Lucille straightens from her slouch and looks at Thomas. Sweet, concerned, _beautiful_ Thomas. He is eight now, yet he still stands no taller than he did at six.

“Does it hurt?” he continues, before she can respond to his first statement. 

“No,” Lucille lies, and she’s very convincing. She’s learned that lying, even to herself, creates a sense of freedom within her. It’s a wicked sensation that she’s recently come to rely on. “It’s nothing, Thomas.”

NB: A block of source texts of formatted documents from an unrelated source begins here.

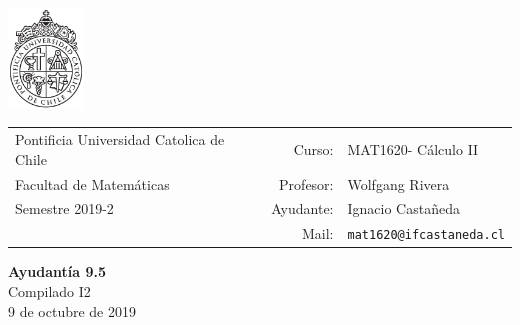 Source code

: \documentclass[12pt]{article}
\makeatletter
\newcommand{\ayudantia}{{\sc Ayudantía 9.5}}
\newcommand{\tituloayu}{Compilado I2}
\newcommand{\fecha}{9 de octubre de 2019}
\newcommand{\sigla}{MAT1620}
\newcommand{\nombre}{Cálculo II}
\newcommand{\profesor}{Wolfgang Rivera}
\newcommand{\ano}{2019}
\newcommand{\semestre}{2}
\newcommand{\mail}{mat1620@ifcastaneda.cl}
\makeatother
\begin{document}
\thispagestyle{empty}

\begin{minipage}{2cm}
	\includegraphics[width=2cm]{../../../../img/logo.pdf}
	\vspace{0.5cm}
\end{minipage}
\begin{minipage}{\linewidth}
	\begin{tabular}{lrl}
		{\scriptsize\sc Pontificia Universidad Catolica de Chile} & \hspace*{0.7in}Curso: &
		\sigla  - \nombre\\
		{\sc Facultad de Matemáticas}&
		Profesor: & \profesor \\
		{\sc Semestre \ano-\semestre} & Ayudante: & {Ignacio Castañeda}\\
		& {Mail:} & \texttt{\mail}
	\end{tabular}
\end{minipage}

\vspace{-10mm}
\begin{center}
	{\LARGE\bf \ayudantia}\\
	\vspace{0.1cm}
	{\tituloayu}\\
	\vspace{0.1cm}
	\fecha\\
	\vspace{0.4cm}
\end{center}
\end{document}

Edging closer, Thomas reaches for Lucille’s hand - the hand that’s holding her dress to her eyebrow - and tugs at it. Slowly, she lowers her arm to reveal the cut in full; it’s still bleeding, though nowhere near as profusely, and it shortly becomes a target for Thomas’ concerned lips. 

He sets a pattern of kisses just beside the torn blemish, lingering sweetly on each one, while Lucille wraps her arms around him. She leans into her brother, starved for attention and affection after her beating, and asks: 

“Will you stay with me, Thomas?”

“Yes,” he answers, shelving his chin over her narrow shoulder. 

“Never apart,” she states.

“Never apart,” he echoes.


	5. Touch

**Notes for the Chapter:**

> I know I’ve put it in the tags, but I’d also like to provide a warning here as well: This chapter deals with underage and incestuous material. Reader discretion is advised.

Lucille is thirteen when Thomas touches her for the first time. 

It is not the soft, brotherly strokes he frequently applies to her head, or her cheek, but long and intimate caresses against the inside of her thighs. She spreads her knees invitingly, welcoming the contact, as she exhales against the thrumming pulse in his neck. 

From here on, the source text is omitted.